Five threads, crossing each other randomly as far as Rebecca could tell. “I’m not seeing it.”

“You just have to look harder! Grab yourself some drawing pins from the table, and we’ll add today’s data.” He stood up, framed by red. “The pattern’s there, I’m sure of it. We just need to clarify things. Make them stand out more.”

“I need some coffee,” she said.

“Go on, then! Charge us up! Let’s crack this thing.” He interlaced his fingers and pushed his palms towards her, and she heard the bones in his fingers click.


Rebecca walked through a dark city. A few moments ago – when? – Paul had been with her. Now she was alone.

The buildings were half-ruined, and the sky was black. It had to be daytime because the sun was out, she could see it (and why didn’t it burn out her eyes, she was looking straight at it, how could she do that?) and the sky was black.

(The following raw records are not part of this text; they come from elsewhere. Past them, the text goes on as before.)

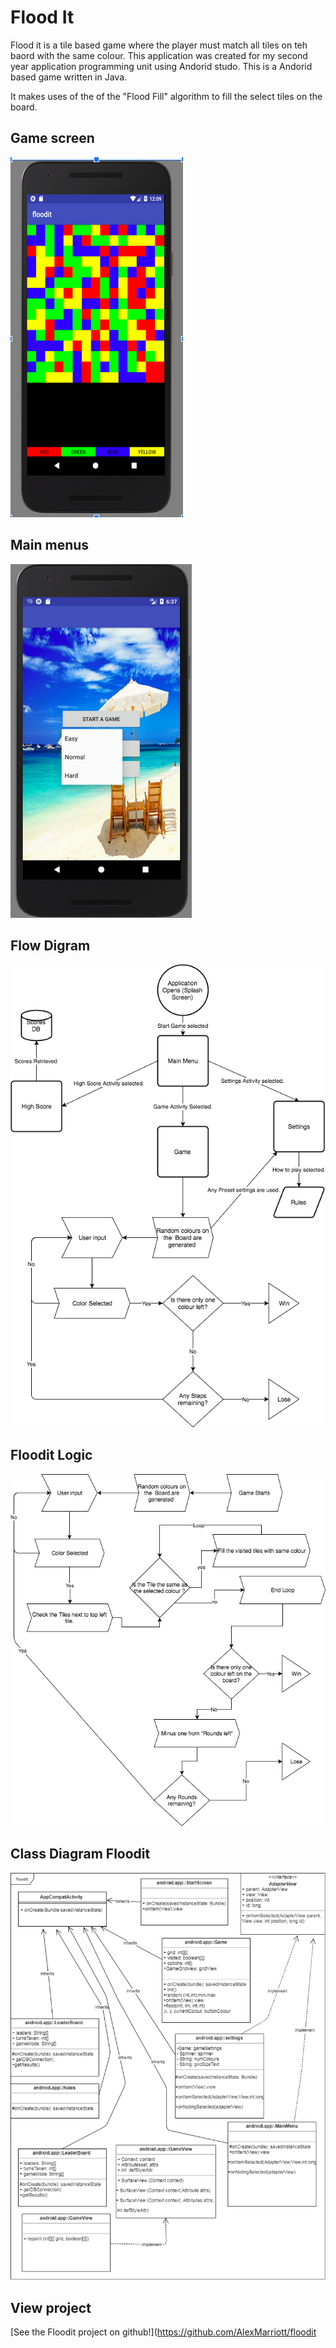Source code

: # Flood It

Flood it is a tile based game where the player must match all tiles on teh baord with the same colour. 
This application was created for my second year application programming unit using Andorid studo. 
This is a Andorid based game written in Java.

It makes uses of the of the "Flood Fill" algorithm to fill the select tiles on the board. 

## Game screen
 ![game screen](images/gamescreen.png)

## Main menus
 ![Main menus](images/mainmenu.png) 

## Flow Digram
 ![Flow Digram](images/flowdiagramfloodit.png) 

## Floodit Logic
 ![Floodit Logic](images/Floodit_Logic.png)

## Class Diagram Floodit
 ![Class Diagram Floodit](images/Class_diagram_Floodit.png)

## View project
[See the Floodit project on github!](https://github.com/AlexMarriott/floodit
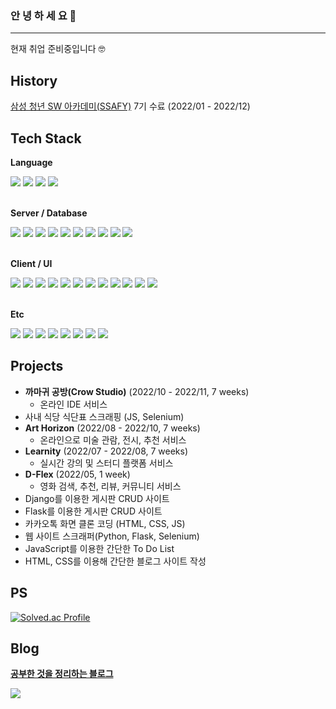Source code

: ### 안 녕 하 세 요 👋

---

현재 취업 준비중입니다 🤓

## History

[삼성 청년 SW 아카데미(SSAFY)](https://www.ssafy.com/ksp/jsp/swp/swpMain.jsp) 7기 수료 (2022/01 - 2022/12)

## Tech Stack

**Language**

<div>
  <img src="https://img.shields.io/badge/javascript-F7DF1E?style=for-the-badge&logo=javascript&logoColor=black">
<!--   <img src="https://img.shields.io/badge/typescript-3178C6?style=for-the-badge&logo=typescript&logoColor=white"> -->
  <img src="https://img.shields.io/badge/python-3776AB?style=for-the-badge&logo=python&logoColor=white">
  <img src="https://img.shields.io/badge/c-A8B9CC?style=flat-square&logo=c&logoColor=black">
  <img src="https://img.shields.io/badge/c++-00599C?style=flat-square&logo=c%2B%2B&logoColor=white">
</div>
<br />

**Server / Database**

<div>
  <img src="https://img.shields.io/badge/node.js-339933?style=for-the-badge&logo=node.js&logoColor=white">
  <img src="https://img.shields.io/badge/express-000000?style=for-the-badge&logo=express&logoColor=white">
  <img src="https://img.shields.io/badge/django-092E20?style=flat-square&logo=django&logoColor=white">
  <img src="https://img.shields.io/badge/flask-000000?style=flat-square&logo=flask&logoColor=white">
  <img src="https://img.shields.io/badge/_-FFFFFF?style=flat-square&logo=_&logoColor=white">
  <img src="https://img.shields.io/badge/mongodb-47A248?style=for-the-badge&logo=mongodb&logoColor=white">
  <img src="https://img.shields.io/badge/mysql-4479A1?style=for-the-badge&logo=mysql&logoColor=white">
  <img src="https://img.shields.io/badge/mongoose-880000?style=for-the-badge&logo=mongoose&logoColor=white">
  <img src="https://img.shields.io/badge/sequelize-52B0E7?style=for-the-badge&logo=sequelize&logoColor=white">
  <img src="https://img.shields.io/badge/sqlite-003B57?style=flat-square&logo=sqlite&logoColor=white">
</div>
<br />

**Client / UI**

<div>
  <img src="https://img.shields.io/badge/react-61DAFB?style=for-the-badge&logo=react&logoColor=black">
  <img src="https://img.shields.io/badge/redux-764ABC?style=for-the-badge&logo=redux&logoColor=white">
  <img src="https://img.shields.io/badge/vite-646CFF?style=for-the-badge&logo=vite&logoColor=white">
  <img src="https://img.shields.io/badge/html5-E34F26?style=for-the-badge&logo=html5&logoColor=white">
  <img src="https://img.shields.io/badge/css3-1572B6?style=for-the-badge&logo=css3&logoColor=white">
<!--   <img src="https://img.shields.io/badge/react router-CA4245?style=for-the-badge&logo=react-router&logoColor=white"> -->
  <img src="https://img.shields.io/badge/vue-4FC08D?style=flat-square&logo=vue.js&logoColor=white">
  <img src="https://img.shields.io/badge/webpack-8DD6F9?style=flat-square&logo=webpack&logoColor=black">
  <img src="https://img.shields.io/badge/_-FFFFFF?style=flat-square&logo=_&logoColor=white">
  <img src="https://img.shields.io/badge/tailwindcss-06B6D4?style=for-the-badge&logo=tailwindcss&logoColor=white">
  <img src="https://img.shields.io/badge/styled components-DB7093?style=flat-square&logo=styled-components&logoColor=white">
  <img src="https://img.shields.io/badge/bootstrap-7952B3?style=flat-square&logo=bootstrap&logoColor=white">
  <img src="https://img.shields.io/badge/mui-007FFF?style=flat-square&logo=mui&logoColor=white">
</div>
<br />

**Etc**

<div>
  <img src="https://img.shields.io/badge/git-F05032?style=for-the-badge&logo=git&logoColor=white">
  <img src="https://img.shields.io/badge/github-181717?style=for-the-badge&logo=github&logoColor=white">
  <img src="https://img.shields.io/badge/vim-019733?style=for-the-badge&logo=vim&logoColor=white">
  <img src="https://img.shields.io/badge/bash-4EAA25?style=for-the-badge&logo=gnubash&logoColor=white">
  <img src="https://img.shields.io/badge/eslint-4B32C3?style=for-the-badge&logo=eslint&logoColor=white">
  <img src="https://img.shields.io/badge/prettier-F7B93E?style=for-the-badge&logo=prettier&logoColor=black">
  <img src="https://img.shields.io/badge/nodemon-76D04B?style=for-the-badge&logo=nodemon&logoColor=white">
  <img src="https://img.shields.io/badge/babel-F9DC3E?style=for-the-badge&logo=babel&logoColor=black">
</div>

## Projects

- **까마귀 공방(Crow Studio)** (2022/10 - 2022/11, 7 weeks)
  - 온라인 IDE 서비스
- 사내 식당 식단표 스크래핑 (JS, Selenium)
- **Art Horizon** (2022/08 - 2022/10, 7 weeks)
  - 온라인으로 미술 관람, 전시, 추천 서비스
- **Learnity** (2022/07 - 2022/08, 7 weeks)
  - 실시간 강의 및 스터디 플랫폼 서비스
- **D-Flex** (2022/05, 1 week)
  - 영화 검색, 추천, 리뷰, 커뮤니티 서비스
- Django를 이용한 게시판 CRUD 사이트
- Flask를 이용한 게시판 CRUD 사이트
- 카카오톡 화면 클론 코딩 (HTML, CSS, JS)
- 웹 사이트 스크래퍼(Python, Flask, Selenium)
- JavaScript를 이용한 간단한 To Do List
- HTML, CSS를 이용해 간단한 블로그 사이트 작성

## PS

[![Solved.ac Profile](http://mazassumnida.wtf/api/v2/generate_badge?boj=verymanycoins)](https://solved.ac/verymanycoins/)

## Blog

**[공부한 것을 정리하는 블로그](https://hhejo.github.io)**

<a href="https://hits.seeyoufarm.com"><img src="https://hits.seeyoufarm.com/api/count/incr/badge.svg?url=https%3A%2F%2Fgithub.com%2Fhhejo%2Fhit-counter&count_bg=%237FC3F2&title_bg=%23555555&icon=&icon_color=%23E7E7E7&title=hits&edge_flat=false"/></a>





<!--

혼자 프로젝트 2020-2021
플라스크
셀레늄
노마드코더

싸피
관통
공통
특화
자율

혼자 프로젝트 2023
하는중..

-->

<!--
**hhejo/hhejo** is a ✨ _special_ ✨ repository because its `README.md` (this file) appears on your GitHub profile.

Here are some ideas to get you started:

- 🔭 I’m currently working on ...
- 🌱 I’m currently learning ...
- 👯 I’m looking to collaborate on ...
- 🤔 I’m looking for help with ...
- 💬 Ask me about ...
- 📫 How to reach me: ...
- 😄 Pronouns: ...
- ⚡ Fun fact: ...


![hhejo's GitHub stats](https://github-readme-stats.vercel.app/api?username=hhejo&show_icons=true&theme=default)

![Top Langs](https://github-readme-stats.vercel.app/api/top-langs/?username=hhejo&layout=compact)
-->
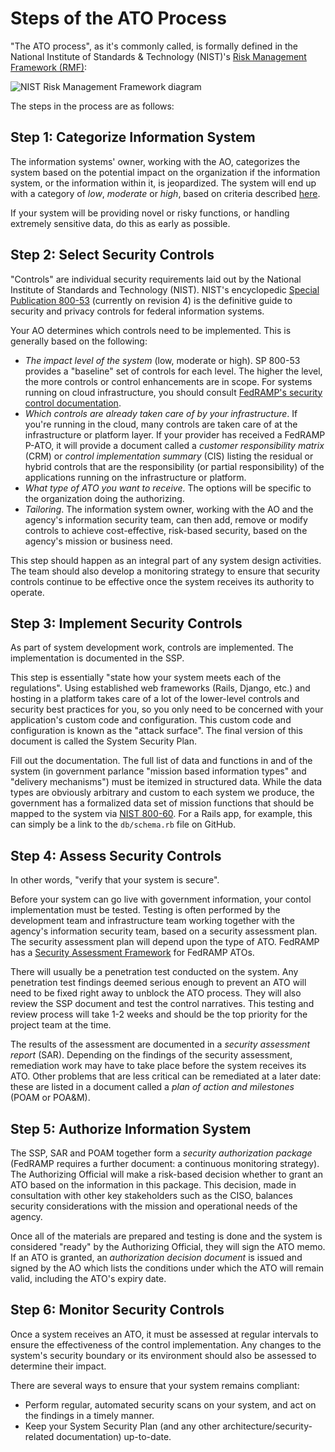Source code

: # Steps of the ATO Process

"The ATO process", as it's commonly called, is formally defined in the National Institute of Standards & Technology (NIST)'s [Risk Management Framework (RMF)](<https://csrc.nist.gov/projects/risk-management/risk-management-framework-(RMF)-Overview>):

![NIST Risk Management Framework diagram](https://csrc.nist.gov/CSRC/media/Projects/Risk-Management/images-media/OrgRMF_v3.png)

The steps in the process are as follows:

## Step 1: Categorize Information System

The information systems' owner, working with the AO, categorizes the system based on the potential impact on the organization if the information system, or the information within it, is jeopardized. The system will end up with a category of _low_, _moderate_ or _high_, based on criteria described [here](../categorization/).

If your system will be providing novel or risky functions, or handling extremely sensitive data, do this as early as possible.

## Step 2: Select Security Controls

"Controls" are individual security requirements laid out by the National Institute of Standards and Technology (NIST). NIST's encyclopedic [Special Publication 800-53](http://nvlpubs.nist.gov/nistpubs/SpecialPublications/NIST.SP.800-53r4.pdf) (currently on revision 4) is the definitive guide to security and privacy controls for federal information systems.

Your AO determines which controls need to be implemented. This is generally based on the following:

- _The impact level of the system_ (low, moderate or high). SP 800-53 provides a "baseline" set of controls for each level. The higher the level, the more controls or control enhancements are in scope. For systems running on cloud infrastructure, you should consult [FedRAMP's security control documentation](https://www.fedramp.gov/resources/documents-2016/).
- _Which controls are already taken care of by your infrastructure_. If you're running in the cloud, many controls are taken care of at the infrastructure or platform layer. If your provider has received a FedRAMP P-ATO, it will provide a document called a _customer responsibility matrix_ (CRM) or _control implementation summary_ (CIS) listing the residual or hybrid controls that are the responsibility (or partial responsibility) of the applications running on the infrastructure or platform.
- _What type of ATO you want to receive_. The options will be specific to the organization doing the authorizing.
- _Tailoring_. The information system owner, working with the AO and the agency's information security team, can then add, remove or modify controls to achieve cost-effective, risk-based security, based on the agency's mission or business need.

This step should happen as an integral part of any system design activities. The team should also develop a monitoring strategy to ensure that security controls continue to be effective once the system receives its authority to operate.

## Step 3: Implement Security Controls

As part of system development work, controls are implemented. The implementation is documented in the SSP.

This step is essentially "state how your system meets each of the regulations". Using established web frameworks (Rails, Django, etc.) and hosting in a platform takes care of a lot of the lower-level controls and security best practices for you, so you only need to be concerned with your application's custom code and configuration. This custom code and configuration is known as the "attack surface". The final version of this document is called the System Security Plan.

Fill out the documentation. The full list of data and functions in and of the system (in government parlance "mission based information types" and "delivery mechanisms") must be itemized in structured data. While the data types are obviously arbitrary and custom to each system we produce, the government has a formalized data set of mission functions that should be mapped to the system via [NIST 800-60](http://csrc.nist.gov/groups/SMA/fisma/categorization.html). For a Rails app, for example, this can simply be a link to the `db/schema.rb` file on GitHub.

## Step 4: Assess Security Controls

In other words, "verify that your system is secure".

Before your system can go live with government information, your contol implementation must be tested. Testing is often performed by the development team and infrastructure team working together with the agency's information security team, based on a security assessment plan. The security assessment plan will depend upon the type of ATO. FedRAMP has a [Security Assessment Framework](https://www.fedramp.gov/resources/documents-2016/) for FedRAMP ATOs.

There will usually be a penetration test conducted on the system. Any penetration test findings deemed serious enough to prevent an ATO will need to be fixed right away to unblock the ATO process. They will also review the SSP document and test the control narratives. This testing and review process will take 1-2 weeks and should be the top priority for the project team at the time.

The results of the assessment are documented in a _security assessment report_ (SAR). Depending on the findings of the security assessment, remediation work may have to take place before the system receives its ATO. Other problems that are less critical can be remediated at a later date: these are listed in a document called a _plan of action and milestones_ (POAM or POA&M).

## Step 5: Authorize Information System

The SSP, SAR and POAM together form a _security authorization package_ (FedRAMP requires a further document: a continuous monitoring strategy). The Authorizing Official will make a risk-based decision whether to grant an ATO based on the information in this package. This decision, made in consultation with other key stakeholders such as the CISO, balances security considerations with the mission and operational needs of the agency.

Once all of the materials are prepared and testing is done and the system is considered "ready" by the Authorizing Official, they will sign the ATO memo. If an ATO is granted, an _authorization decision document_ is issued and signed by the AO which lists the conditions under which the ATO will remain valid, including the ATO's expiry date.

## Step 6: Monitor Security Controls

Once a system receives an ATO, it must be assessed at regular intervals to ensure the effectiveness of the control implementation. Any changes to the system's security boundary or its environment should also be assessed to determine their impact.

There are several ways to ensure that your system remains compliant:

- Perform regular, automated security scans on your system, and act on the findings in a timely manner.
- Keep your System Security Plan (and any other architecture/security-related documentation) up-to-date.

But even beyond the black sky, beyond the yellow sun, she could feel the stars looking down on her.

“Paul?” She walked down the empty street. “Paul?”

But there was no response.

I’m dreaming,
she thought.
It’s just a nightmare. I’ll wake up in a moment.

So that was fine. Just a nightmare.
Not like you’ve not had nightmares before. That last time, the time that you swore you’d never eat so much brie before bed again? It’s just like that, only no robots this time.
Just another boring old nightmare.

She felt cold. Had she felt the cold in a nightmare before, or was this new? Maybe she’d just always dressed warm in dreams before, so she wouldn’t have even noticed if she’d been dreaming of the cold.